▶ _Your task_
Entries follow. Give back exactly the lines starting at the one containing "Apaay did not" and ending at the one containing "## Apaay Ukiuking and the Finfolk", and no other lines.

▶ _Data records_

════════════════════

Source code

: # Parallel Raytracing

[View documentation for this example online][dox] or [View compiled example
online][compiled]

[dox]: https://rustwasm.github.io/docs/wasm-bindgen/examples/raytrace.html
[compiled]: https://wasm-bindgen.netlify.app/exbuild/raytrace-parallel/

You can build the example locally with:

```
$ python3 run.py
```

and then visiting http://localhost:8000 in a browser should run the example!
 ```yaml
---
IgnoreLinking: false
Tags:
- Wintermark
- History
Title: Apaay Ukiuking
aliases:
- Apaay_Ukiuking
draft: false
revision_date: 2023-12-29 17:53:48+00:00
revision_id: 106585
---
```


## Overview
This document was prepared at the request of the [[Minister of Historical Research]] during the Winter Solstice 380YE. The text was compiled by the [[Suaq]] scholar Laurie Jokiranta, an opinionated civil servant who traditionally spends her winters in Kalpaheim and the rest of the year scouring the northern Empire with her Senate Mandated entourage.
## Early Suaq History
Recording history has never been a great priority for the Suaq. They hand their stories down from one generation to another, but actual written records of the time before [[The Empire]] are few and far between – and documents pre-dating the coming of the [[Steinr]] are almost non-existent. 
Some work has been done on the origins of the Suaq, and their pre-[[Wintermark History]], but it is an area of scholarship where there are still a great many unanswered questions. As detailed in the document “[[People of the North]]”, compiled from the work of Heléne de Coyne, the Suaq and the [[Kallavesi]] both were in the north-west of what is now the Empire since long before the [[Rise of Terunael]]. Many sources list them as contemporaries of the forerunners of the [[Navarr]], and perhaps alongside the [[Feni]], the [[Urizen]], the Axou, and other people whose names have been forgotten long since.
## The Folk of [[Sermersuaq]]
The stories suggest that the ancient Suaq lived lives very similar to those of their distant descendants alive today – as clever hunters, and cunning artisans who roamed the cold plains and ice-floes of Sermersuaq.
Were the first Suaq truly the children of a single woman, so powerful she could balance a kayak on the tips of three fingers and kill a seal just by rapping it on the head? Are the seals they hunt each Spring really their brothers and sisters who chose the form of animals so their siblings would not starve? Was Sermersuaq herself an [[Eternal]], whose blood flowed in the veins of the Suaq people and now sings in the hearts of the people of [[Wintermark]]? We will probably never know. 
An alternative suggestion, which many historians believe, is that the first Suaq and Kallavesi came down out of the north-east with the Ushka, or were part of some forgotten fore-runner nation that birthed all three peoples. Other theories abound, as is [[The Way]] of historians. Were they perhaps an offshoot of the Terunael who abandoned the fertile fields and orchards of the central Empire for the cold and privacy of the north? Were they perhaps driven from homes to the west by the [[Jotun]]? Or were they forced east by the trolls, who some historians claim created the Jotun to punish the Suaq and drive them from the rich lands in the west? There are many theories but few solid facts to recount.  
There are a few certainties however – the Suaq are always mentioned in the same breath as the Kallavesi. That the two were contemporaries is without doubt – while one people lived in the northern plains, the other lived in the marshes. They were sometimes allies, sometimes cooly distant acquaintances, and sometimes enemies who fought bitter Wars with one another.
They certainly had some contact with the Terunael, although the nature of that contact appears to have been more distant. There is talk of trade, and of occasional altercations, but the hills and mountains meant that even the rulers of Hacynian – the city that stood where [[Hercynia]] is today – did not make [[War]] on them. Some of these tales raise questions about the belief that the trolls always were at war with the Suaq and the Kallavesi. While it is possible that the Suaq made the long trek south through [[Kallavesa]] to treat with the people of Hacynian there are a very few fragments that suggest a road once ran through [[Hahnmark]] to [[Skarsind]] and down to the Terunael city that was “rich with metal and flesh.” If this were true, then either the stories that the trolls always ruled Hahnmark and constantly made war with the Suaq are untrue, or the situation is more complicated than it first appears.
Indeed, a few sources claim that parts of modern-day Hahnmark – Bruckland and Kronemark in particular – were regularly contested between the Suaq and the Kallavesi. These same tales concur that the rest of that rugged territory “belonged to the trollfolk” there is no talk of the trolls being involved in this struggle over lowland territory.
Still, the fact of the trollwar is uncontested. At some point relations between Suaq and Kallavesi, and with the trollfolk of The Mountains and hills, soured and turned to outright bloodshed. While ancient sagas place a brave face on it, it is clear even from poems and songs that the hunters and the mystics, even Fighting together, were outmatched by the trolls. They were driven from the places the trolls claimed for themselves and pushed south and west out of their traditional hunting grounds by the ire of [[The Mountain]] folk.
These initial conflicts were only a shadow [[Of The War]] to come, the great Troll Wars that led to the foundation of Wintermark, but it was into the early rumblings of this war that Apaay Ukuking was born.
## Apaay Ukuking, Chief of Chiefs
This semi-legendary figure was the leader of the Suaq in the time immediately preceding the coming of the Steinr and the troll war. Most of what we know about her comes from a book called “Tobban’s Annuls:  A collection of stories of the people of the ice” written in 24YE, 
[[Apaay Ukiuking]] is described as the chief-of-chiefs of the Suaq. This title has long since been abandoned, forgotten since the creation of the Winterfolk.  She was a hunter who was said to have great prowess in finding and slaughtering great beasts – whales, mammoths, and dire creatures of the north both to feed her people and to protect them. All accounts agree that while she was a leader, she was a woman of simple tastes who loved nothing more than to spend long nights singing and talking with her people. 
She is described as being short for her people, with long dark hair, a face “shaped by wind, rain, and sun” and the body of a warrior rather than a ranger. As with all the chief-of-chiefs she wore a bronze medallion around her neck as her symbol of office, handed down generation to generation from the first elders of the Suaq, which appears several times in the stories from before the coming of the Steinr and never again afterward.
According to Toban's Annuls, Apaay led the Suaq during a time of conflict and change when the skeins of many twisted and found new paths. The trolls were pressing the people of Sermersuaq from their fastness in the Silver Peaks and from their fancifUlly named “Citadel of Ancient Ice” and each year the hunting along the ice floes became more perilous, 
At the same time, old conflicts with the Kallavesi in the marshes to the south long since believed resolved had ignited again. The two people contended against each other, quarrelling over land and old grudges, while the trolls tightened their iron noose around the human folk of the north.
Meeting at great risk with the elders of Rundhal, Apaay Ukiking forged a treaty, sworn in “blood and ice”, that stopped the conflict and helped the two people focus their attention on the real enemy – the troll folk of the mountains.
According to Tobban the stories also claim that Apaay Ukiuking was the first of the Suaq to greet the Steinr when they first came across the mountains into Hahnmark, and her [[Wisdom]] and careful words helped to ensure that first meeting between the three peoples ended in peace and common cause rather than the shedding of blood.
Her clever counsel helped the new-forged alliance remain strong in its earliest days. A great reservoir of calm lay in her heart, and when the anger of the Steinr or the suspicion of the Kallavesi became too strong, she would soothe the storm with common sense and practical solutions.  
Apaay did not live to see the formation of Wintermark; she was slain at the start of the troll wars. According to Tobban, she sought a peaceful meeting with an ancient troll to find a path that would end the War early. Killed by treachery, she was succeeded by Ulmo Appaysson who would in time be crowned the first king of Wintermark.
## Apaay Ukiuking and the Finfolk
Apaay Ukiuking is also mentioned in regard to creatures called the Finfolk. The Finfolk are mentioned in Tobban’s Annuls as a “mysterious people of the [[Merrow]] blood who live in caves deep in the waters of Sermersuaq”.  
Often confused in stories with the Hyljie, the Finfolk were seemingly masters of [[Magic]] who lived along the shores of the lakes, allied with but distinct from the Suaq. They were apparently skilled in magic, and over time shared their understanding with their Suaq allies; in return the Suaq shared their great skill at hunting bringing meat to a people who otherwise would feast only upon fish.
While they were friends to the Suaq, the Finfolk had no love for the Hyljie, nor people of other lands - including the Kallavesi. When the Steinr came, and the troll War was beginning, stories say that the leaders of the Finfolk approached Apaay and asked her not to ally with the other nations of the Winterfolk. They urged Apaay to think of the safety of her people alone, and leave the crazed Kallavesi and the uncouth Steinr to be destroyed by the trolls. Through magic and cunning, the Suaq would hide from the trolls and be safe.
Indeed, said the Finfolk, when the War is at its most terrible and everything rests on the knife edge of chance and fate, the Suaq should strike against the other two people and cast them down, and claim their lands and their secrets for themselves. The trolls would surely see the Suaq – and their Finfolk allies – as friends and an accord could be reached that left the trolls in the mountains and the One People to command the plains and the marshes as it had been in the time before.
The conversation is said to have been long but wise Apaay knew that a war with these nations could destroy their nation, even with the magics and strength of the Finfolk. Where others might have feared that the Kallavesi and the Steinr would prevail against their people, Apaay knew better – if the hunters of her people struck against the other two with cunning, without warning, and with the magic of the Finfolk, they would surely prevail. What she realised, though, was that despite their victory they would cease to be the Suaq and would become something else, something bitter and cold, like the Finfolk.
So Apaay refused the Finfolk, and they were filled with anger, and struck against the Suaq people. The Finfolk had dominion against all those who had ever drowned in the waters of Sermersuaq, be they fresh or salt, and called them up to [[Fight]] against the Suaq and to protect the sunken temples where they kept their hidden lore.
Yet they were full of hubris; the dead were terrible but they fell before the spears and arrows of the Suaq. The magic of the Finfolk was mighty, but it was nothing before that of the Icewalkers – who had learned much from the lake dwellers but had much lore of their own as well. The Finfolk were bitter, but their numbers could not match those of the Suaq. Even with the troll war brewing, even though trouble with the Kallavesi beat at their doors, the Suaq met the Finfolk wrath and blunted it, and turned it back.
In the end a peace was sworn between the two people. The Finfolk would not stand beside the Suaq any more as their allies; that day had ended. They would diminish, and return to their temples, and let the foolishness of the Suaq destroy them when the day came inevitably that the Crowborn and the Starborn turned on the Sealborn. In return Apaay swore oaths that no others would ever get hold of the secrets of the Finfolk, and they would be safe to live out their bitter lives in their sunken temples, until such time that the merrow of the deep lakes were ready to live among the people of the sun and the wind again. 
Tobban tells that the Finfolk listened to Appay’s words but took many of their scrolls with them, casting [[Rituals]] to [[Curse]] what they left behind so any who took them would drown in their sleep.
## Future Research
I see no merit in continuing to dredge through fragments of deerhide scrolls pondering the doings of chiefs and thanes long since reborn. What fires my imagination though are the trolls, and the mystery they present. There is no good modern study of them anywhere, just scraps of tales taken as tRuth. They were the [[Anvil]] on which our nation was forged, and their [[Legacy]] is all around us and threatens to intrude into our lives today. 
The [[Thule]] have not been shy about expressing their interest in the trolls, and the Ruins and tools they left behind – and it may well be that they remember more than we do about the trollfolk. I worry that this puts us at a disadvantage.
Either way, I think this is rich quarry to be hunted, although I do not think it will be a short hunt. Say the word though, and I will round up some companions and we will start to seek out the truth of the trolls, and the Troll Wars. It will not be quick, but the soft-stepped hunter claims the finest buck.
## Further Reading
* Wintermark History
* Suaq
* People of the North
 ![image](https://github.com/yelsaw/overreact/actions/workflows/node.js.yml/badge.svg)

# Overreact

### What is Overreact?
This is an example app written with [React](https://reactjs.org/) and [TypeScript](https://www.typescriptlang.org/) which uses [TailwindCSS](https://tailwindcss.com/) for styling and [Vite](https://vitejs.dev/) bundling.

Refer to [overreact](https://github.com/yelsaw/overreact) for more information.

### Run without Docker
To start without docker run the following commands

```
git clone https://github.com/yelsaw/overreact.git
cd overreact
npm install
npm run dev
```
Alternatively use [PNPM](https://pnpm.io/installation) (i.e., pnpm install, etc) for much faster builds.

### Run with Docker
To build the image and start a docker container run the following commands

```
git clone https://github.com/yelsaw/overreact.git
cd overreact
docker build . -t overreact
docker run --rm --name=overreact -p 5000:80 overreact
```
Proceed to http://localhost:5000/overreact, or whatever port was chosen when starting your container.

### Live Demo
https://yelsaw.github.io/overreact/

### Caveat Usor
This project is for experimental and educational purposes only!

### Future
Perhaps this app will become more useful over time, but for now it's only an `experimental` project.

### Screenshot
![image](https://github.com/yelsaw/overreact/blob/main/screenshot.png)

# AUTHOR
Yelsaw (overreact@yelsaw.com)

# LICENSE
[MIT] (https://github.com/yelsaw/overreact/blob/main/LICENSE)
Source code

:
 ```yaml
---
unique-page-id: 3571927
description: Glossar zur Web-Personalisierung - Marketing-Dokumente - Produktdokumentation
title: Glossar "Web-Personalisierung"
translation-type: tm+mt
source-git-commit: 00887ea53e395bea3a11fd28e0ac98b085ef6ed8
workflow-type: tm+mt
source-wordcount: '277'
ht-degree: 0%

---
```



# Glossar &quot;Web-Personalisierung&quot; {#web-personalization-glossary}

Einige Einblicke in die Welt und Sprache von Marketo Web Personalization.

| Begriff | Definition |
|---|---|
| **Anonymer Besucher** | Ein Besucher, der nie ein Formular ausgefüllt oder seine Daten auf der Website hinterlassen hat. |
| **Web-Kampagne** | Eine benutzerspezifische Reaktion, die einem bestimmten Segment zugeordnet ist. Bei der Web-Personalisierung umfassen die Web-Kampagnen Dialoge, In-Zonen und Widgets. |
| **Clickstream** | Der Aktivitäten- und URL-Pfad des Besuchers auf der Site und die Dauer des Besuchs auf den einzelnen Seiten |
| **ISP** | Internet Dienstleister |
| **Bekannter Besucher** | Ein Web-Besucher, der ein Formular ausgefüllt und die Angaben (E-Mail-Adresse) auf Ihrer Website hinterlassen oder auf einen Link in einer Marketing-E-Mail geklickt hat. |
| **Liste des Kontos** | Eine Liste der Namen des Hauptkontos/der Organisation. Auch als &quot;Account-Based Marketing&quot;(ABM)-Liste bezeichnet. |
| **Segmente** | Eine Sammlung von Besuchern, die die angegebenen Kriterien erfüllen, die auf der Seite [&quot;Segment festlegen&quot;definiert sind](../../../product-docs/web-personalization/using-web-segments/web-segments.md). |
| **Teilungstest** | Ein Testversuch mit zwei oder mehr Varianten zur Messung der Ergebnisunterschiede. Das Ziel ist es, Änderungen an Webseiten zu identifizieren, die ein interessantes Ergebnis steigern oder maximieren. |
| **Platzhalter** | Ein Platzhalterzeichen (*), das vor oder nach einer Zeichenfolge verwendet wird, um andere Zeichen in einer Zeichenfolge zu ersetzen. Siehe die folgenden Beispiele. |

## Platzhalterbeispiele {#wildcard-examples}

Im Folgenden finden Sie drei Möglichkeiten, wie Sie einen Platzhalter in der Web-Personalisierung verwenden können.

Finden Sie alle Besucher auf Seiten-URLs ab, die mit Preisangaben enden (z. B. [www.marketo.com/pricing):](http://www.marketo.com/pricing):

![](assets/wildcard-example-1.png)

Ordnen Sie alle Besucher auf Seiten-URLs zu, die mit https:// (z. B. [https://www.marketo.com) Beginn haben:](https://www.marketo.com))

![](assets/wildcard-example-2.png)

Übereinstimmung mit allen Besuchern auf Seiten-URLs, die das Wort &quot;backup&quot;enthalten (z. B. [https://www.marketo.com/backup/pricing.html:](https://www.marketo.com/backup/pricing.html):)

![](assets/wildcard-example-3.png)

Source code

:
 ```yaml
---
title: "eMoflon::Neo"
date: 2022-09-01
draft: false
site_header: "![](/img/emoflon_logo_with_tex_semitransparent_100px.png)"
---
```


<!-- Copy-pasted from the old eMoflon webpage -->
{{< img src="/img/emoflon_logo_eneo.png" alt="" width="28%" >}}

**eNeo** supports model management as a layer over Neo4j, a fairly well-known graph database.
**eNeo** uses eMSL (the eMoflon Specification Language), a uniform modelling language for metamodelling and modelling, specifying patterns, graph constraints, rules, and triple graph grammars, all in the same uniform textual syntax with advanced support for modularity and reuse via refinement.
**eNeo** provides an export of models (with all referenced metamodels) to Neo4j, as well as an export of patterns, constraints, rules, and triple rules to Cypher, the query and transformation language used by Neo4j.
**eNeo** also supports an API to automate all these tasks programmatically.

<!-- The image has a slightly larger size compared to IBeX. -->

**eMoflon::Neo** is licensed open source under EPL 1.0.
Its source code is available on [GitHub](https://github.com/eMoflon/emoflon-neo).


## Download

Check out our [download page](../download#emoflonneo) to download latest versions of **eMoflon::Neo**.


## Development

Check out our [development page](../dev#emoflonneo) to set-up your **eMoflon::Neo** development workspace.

════════════════════

▶ _Task solution_
Apaay did not live to see the formation of Wintermark; she was slain at the start of the troll wars. According to Tobban, she sought a peaceful meeting with an ancient troll to find a path that would end the War early. Killed by treachery, she was succeeded by Ulmo Appaysson who would in time be crowned the first king of Wintermark.
## Apaay Ukiuking and the Finfolk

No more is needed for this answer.